PROBLEM TO SOLVE:
Copy out each line in the material below that has the word "height".

####################

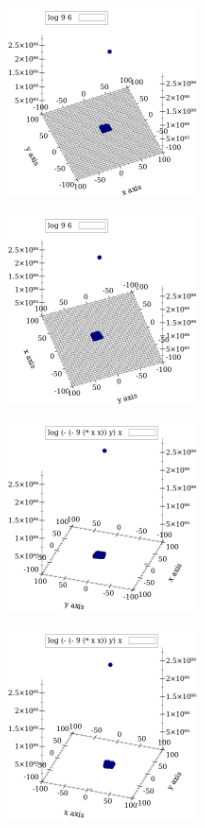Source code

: \documentclass[10pt,a4paper]{article}
\begin{document}
\begin{center}
\begin{center}
\end{center}
\begin{center}
\includegraphics[width=5cm, height=5cm]{5}
\end{center}
\begin{center}
\includegraphics[width=5cm, height=5cm]{4}
\end{center}
\begin{center}
\includegraphics[width=5cm, height=5cm]{3}
\end{center}
\begin{center}
\includegraphics[width=5cm, height=5cm]{2}

\end{center}
\end{center}
\end{document}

####################

REPLY:
\includegraphics[width=5cm, height=5cm]{5}
\includegraphics[width=5cm, height=5cm]{4}
\includegraphics[width=5cm, height=5cm]{3}
\includegraphics[width=5cm, height=5cm]{2}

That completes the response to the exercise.